ORELSAN : Perdu d'avance

Publié le 15 mars 2009 par Devotionall


Le rap, ce n'est pas la tasse de thé de la maison. Ce qui ne veut pas dire qu'on ne sait pas saluer l'excellence quand on la rencontre. Et la rencontre, elle a un nom et vient du Calvados, ce qui est bien loin de sonner aussi fort que Sarcelles ou Vaux en Velin. C'est là qu'on peut rencontrer ORELSAN, qui vient de sortir un album remarquable, véritable vademecum de la loose et de la peur de vivre( J'ai peur des épreuves de la vie, belle admission finale sur " La peur de l'échec ", justement ! ). Aurélien, 25 ans, nouvelle coqueluche du rap de par ici, a quand même bien des raisons de savourer le buzz du moment : son disque est poisseux, noir, défaitiste, mais aussi et fort heureusement drôle, ironique, caustique, cinglant. Mis à part le lourd et stéréotypé " Entre bien et mal ", Orelsan réussit la prouesse de ne jamais ennuyer avec sa chronique d'un foirage annoncé, ses galères et ses plantages généralisés. Fils d'un principal de collège, le rapeur a donc eu une enfance loin de celles de nombre de ses collègues, et aux antipodes du titre de ce disque : PERDU D'AVANCE. Mais entre petits boulots infructueux et sentiment de ne pas trouver sa véritable place ici bas, Orelsan a eu l'occasion de laisser parler son inspiration et son expérience, tout en écrivant ses textes la nuit, grâce à un job de veilleur dans un hôtel, notamment.

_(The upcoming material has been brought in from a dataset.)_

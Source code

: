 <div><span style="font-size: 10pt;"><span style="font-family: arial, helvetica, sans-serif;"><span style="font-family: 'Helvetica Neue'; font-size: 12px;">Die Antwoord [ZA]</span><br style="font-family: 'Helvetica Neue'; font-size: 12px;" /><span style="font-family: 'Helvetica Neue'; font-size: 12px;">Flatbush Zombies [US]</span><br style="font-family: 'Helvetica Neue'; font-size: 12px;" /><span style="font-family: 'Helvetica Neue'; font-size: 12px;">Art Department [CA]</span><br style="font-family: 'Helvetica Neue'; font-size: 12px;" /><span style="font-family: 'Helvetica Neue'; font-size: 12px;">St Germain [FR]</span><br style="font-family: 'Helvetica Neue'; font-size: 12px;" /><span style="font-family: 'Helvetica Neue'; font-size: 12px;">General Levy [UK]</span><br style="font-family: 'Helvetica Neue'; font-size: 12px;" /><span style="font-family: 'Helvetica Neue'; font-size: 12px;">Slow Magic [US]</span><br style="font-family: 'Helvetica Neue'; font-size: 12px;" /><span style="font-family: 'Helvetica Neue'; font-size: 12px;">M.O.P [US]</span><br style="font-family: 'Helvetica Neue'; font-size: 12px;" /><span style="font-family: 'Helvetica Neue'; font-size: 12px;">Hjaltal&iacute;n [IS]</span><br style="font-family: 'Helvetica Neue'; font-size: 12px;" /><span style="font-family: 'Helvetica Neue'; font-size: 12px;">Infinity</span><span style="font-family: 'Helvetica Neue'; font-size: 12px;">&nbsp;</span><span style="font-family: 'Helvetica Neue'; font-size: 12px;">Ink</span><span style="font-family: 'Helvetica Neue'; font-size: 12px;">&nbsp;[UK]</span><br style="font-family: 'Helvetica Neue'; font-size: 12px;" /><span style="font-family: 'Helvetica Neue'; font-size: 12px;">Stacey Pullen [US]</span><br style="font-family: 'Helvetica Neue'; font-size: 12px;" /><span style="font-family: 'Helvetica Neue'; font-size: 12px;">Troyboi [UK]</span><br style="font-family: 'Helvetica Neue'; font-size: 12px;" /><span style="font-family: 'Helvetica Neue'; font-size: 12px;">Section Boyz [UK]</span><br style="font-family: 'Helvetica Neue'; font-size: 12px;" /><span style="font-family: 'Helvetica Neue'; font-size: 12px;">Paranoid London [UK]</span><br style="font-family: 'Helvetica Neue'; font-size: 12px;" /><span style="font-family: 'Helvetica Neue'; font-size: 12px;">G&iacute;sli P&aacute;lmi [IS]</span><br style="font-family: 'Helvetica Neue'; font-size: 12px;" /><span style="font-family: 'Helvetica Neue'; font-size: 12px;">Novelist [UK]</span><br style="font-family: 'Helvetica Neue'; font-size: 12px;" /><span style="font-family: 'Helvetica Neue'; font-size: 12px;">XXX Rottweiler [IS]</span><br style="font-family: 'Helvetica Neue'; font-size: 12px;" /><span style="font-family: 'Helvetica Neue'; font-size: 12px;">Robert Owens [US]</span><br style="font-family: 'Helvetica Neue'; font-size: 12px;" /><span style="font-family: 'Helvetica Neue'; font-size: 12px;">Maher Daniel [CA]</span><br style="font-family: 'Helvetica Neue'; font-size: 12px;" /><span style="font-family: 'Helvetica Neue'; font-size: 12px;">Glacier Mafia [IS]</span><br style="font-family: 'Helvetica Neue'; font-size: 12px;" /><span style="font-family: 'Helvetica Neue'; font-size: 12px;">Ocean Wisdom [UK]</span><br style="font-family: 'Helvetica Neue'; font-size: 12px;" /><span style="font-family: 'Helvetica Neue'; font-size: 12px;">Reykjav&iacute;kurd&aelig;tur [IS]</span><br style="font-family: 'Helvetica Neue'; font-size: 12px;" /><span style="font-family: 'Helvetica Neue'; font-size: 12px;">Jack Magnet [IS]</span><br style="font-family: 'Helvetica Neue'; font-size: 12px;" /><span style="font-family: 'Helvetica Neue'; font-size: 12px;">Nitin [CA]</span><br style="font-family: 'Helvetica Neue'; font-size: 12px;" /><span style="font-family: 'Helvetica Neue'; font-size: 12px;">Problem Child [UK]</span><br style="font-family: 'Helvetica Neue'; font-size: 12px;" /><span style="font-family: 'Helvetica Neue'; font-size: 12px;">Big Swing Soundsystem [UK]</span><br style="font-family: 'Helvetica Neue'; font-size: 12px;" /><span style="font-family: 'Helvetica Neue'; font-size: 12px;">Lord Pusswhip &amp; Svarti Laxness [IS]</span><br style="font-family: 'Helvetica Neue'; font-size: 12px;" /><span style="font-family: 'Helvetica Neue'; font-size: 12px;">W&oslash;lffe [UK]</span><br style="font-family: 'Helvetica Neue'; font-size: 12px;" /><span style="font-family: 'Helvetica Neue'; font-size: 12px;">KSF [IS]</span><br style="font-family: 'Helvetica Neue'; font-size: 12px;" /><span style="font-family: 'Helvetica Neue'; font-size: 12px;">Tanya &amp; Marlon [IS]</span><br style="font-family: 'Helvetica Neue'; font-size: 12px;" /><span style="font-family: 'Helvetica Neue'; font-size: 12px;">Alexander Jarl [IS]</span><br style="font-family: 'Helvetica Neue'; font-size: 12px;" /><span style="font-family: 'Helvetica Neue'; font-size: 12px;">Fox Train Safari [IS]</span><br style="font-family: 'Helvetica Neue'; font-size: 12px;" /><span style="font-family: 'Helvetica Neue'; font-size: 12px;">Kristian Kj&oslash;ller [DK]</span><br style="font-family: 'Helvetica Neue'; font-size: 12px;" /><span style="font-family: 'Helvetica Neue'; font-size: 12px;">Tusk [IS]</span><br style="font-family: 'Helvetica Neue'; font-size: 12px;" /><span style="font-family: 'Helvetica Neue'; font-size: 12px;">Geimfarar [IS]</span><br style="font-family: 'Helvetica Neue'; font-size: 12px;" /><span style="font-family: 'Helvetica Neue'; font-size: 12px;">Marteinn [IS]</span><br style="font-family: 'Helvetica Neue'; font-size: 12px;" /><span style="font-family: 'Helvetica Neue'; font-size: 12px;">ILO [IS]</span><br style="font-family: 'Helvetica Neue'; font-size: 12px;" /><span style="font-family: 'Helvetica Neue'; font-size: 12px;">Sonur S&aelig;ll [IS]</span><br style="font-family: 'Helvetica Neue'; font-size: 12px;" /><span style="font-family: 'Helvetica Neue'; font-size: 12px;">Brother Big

Le rap d'Aurélien, ce n'est pas bagouzes en or et grosses bagnoles, mais l'antithèse de cette esthétique décadente et absurde. C'est un carnet de bord, celui d'une génération incomprise et qui n'y comprend rien. Insolente et hilarante, écoutez donc " Changement " pour mesurer le pouls (). Le monde de la nuit ( désirée mais jamais embrassée ) et des boîtes qui refoulent à l'entrée, véritable casting social sur fond d'ostracisme, est passé au crible avec entre autres " Soirée ratée " ou encore " No life ". Excellente leçon d'humilité cachée derrière une comptine ravageuse et irrésistible, " Gros poissons dans une petite mare " démonte le théâtre de dupe de la midinette de village qui rêve de strass et paillettes, et de ces pseudos artistes locaux qui prennent le melon à la première démo ( ) et menace ainsi son public d'une carrière à la Disiz la peste, on croise les doigts pour lui et on le remercie au passage pour avoir ajouté un bon bol d'air frais, et une forte dose d'ironie, là où tant de confrères continuent de fantasmer une guerre des gangs ou un suicide collectif par balles, et encaissent les dividendes avec des sourires carnassiers en fin de mois... ( Les vieux comprennent pas c'qu'il s'passe dans la tête des jeunes
/ Ils sont pas élevés par la télé, par la PlayStation 24h sur 24 avec sa suite / la vingtaine de personnes qui achète ses disques et lui suce la bite...). " Jimmy Punchline " ( l'alter ego de notre normand ) est une déclaration d'intention, un de ces titres à la première personne que les cailleras du milieu utilisent pour se forger une (fausse) légende qui sera déclamée sous toutes ses coutures sur Skyrock et dans les clips hideux de la 6, la chaîne qui descend, qui descend... Orelsan règle aussi ses comptes avec la gent féminine, celles qu'il ne peut aborder, celles inabordables, celles continuellement sous abordage. " 50 pour cent " est un texte dur et hilarant sur une possible paternité, après une sordide histoire de coucherie banlieusarde. Misogyne et méchant, c'est drôle et c'est bon, peu importe si ça n'est pas toujours du meilleur esprit. Et si Orelsan annonce la couleur pour la suite ( J'ai tout mis dans le premier album, y'aura pas de deuxième, sur " Logo dans le ciel " 7,5/10)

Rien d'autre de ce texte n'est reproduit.